### [About this exercise]
Could you filter the records below and keep only the lines with the word "instagram"?
━━━━━━━━━━━━━━━━
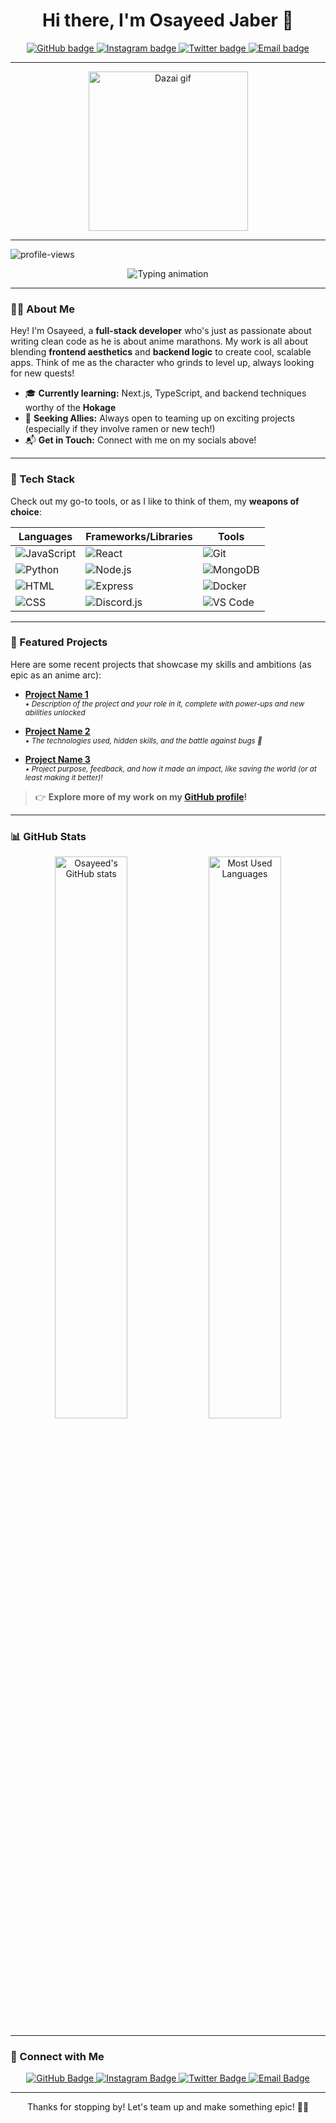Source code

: <h1 align="center">Hi there, I'm Osayeed Jaber 👋</h1>

<p align="center">
  <a href="https://github.com/Osayeedjaber">
    <img src="https://img.shields.io/badge/GitHub-100000?style=for-the-badge&logo=github&logoColor=white&labelColor=black&color=blueviolet" alt="GitHub badge" />
  </a>
  <a href="https://www.instagram.com/0.os4yed__/">
    <img src="https://img.shields.io/badge/Instagram-E1306C?style=for-the-badge&logo=instagram&logoColor=white&labelColor=E1306C&color=ff69b4" alt="Instagram badge" />
  </a>
  <a href="https://twitter.com/your-twitter">
    <img src="https://img.shields.io/badge/Twitter-1DA1F2?style=for-the-badge&logo=twitter&logoColor=white&labelColor=1DA1F2&color=skyblue" alt="Twitter badge" />
  </a>
  <a href="mailto:osayeedjaber18@gmail.com">
    <img src="https://img.shields.io/badge/Email-D14836?style=for-the-badge&logo=gmail&logoColor=white&labelColor=D14836&color=red" alt="Email badge" />
  </a>
</p>

---

<p align="center">
  <img src="https://media.giphy.com/media/v1.Y2lkPTc5MGI3NjExaGZoc3pwMzdjZmtwenp2YmNrZXhuMmN6NzZlYm5pb29hcjU4YTVzaiZlcD12MV9naWZzX3NlYXJjaCZjdD1n/bGgsc5mWoryfgKBx1u/giphy.gif" alt="Dazai gif" width="255" height="255"/>
</p>

---

<img src="https://komarev.com/ghpvc/?username=Osayeedjaber&color=blueviolet" alt="profile-views">

<p align="center">
  <img src="https://readme-typing-svg.demolab.com?font=Fira+Code&weight=500&size=20&duration=4000&pause=500&color=6D93F2&center=true&vCenter=true&width=500&lines=Developer+%7C+Full-stack+%7C+Lifelong+Learner;Slightly+Chaotic+and+Loves+Ramen🍜;Learning+New+Skills+Like+a+Protagonist+💡" alt="Typing animation" />
</p>

---

### 👨‍💻 About Me

Hey! I'm Osayeed, a **full-stack developer** who's just as passionate about writing clean code as he is about anime marathons. My work is all about blending **frontend aesthetics** and **backend logic** to create cool, scalable apps. Think of me as the character who grinds to level up, always looking for new quests!

- 🎓 **Currently learning:** Next.js, TypeScript, and backend techniques worthy of the **Hokage**
- 💼 **Seeking Allies:** Always open to teaming up on exciting projects (especially if they involve ramen or new tech!)
- 📬 **Get in Touch:** Connect with me on my socials above!

---

### 🚀 Tech Stack

Check out my go-to tools, or as I like to think of them, my **weapons of choice**:

| Languages   | Frameworks/Libraries     | Tools            |
|-------------|---------------------------|------------------|
| ![JavaScript](https://img.shields.io/badge/-JavaScript-F7DF1E?style=flat-square&logo=javascript&logoColor=333) | ![React](https://img.shields.io/badge/-React-61DAFB?style=flat-square&logo=react&logoColor=333) | ![Git](https://img.shields.io/badge/-Git-F05032?style=flat-square&logo=git&logoColor=white) |
| ![Python](https://img.shields.io/badge/-Python-3776AB?style=flat-square&logo=python&logoColor=white) | ![Node.js](https://img.shields.io/badge/-Node.js-339933?style=flat-square&logo=node.js&logoColor=white) | ![MongoDB](https://img.shields.io/badge/-MongoDB-47A248?style=flat-square&logo=mongodb&logoColor=white) |
| ![HTML](https://img.shields.io/badge/-HTML5-E34F26?style=flat-square&logo=html5&logoColor=white) | ![Express](https://img.shields.io/badge/-Express-000000?style=flat-square&logo=express&logoColor=white) | ![Docker](https://img.shields.io/badge/-Docker-2496ED?style=flat-square&logo=docker&logoColor=white) |
| ![CSS](https://img.shields.io/badge/-CSS3-1572B6?style=flat-square&logo=css3&logoColor=white) | ![Discord.js](https://img.shields.io/badge/-Discord.js-5865F2?style=flat-square&logo=discord&logoColor=white) | ![VS Code](https://img.shields.io/badge/-VS_Code-007ACC?style=flat-square&logo=visual-studio-code&logoColor=white) |

---

### 📌 Featured Projects

Here are some recent projects that showcase my skills and ambitions (as epic as an anime arc):

- **[Project Name 1](https://github.com/your-username/project-name-1)**  
  <sub><i>• Description of the project and your role in it, complete with power-ups and new abilities unlocked</i></sub>
  
- **[Project Name 2](https://github.com/your-username/project-name-2)**  
  <sub><i>• The technologies used, hidden skills, and the battle against bugs 🐛</i></sub>
  
- **[Project Name 3](https://github.com/your-username/project-name-3)**  
  <sub><i>• Project purpose, feedback, and how it made an impact, like saving the world (or at least making it better)!</i></sub>

> 👉 **Explore more of my work on my [GitHub profile](https://github.com/your-username)!**

---

### 📊 GitHub Stats

<p align="center">
  <img src="https://github-readme-stats.vercel.app/api?username=Osayeedjaber&show_icons=true&theme=radical" alt="Osayeed's GitHub stats" width="48%" />
  <img src="https://github-readme-stats.vercel.app/api/top-langs/?username=Osayeedjaber&layout=compact&theme=radical" alt="Most Used Languages" width="48%" />
</p>

---

### 📢 Connect with Me

<p align="center">
  <a href="https://github.com/Osayeedjaber">
    <img src="https://img.shields.io/badge/GitHub-181717?style=flat-square&logo=github&logoColor=white" alt="GitHub Badge" />
  </a>
  <a href="https://www.instagram.com/0.os4yed__/">
    <img src="https://img.shields.io/badge/Instagram-E1306C?style=flat-square&logo=instagram&logoColor=white" alt="Instagram Badge" />
  </a>
  <a href="https://twitter.com/your-twitter">
    <img src="https://img.shields.io/badge/Twitter-1DA1F2?style=flat-square&logo=twitter&logoColor=white" alt="Twitter Badge" />
  </a>
  <a href="mailto:osayeedjaber18@gmail.com">
    <img src="https://img.shields.io/badge/Email-D14836?style=flat-square&logo=gmail&logoColor=white" alt="Email Badge" />
  </a>
</p>

---

<p align="center">Thanks for stopping by! Let's team up and make something epic! 🚀✨</p>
━━━━━━━━━━━━━━━━
### [Task output]
  <a href="https://www.instagram.com/0.os4yed__/">
    <img src="https://img.shields.io/badge/Instagram-E1306C?style=for-the-badge&logo=instagram&logoColor=white&labelColor=E1306C&color=ff69b4" alt="Instagram badge" />
  <a href="https://www.instagram.com/0.os4yed__/">
    <img src="https://img.shields.io/badge/Instagram-E1306C?style=flat-square&logo=instagram&logoColor=white" alt="Instagram Badge" />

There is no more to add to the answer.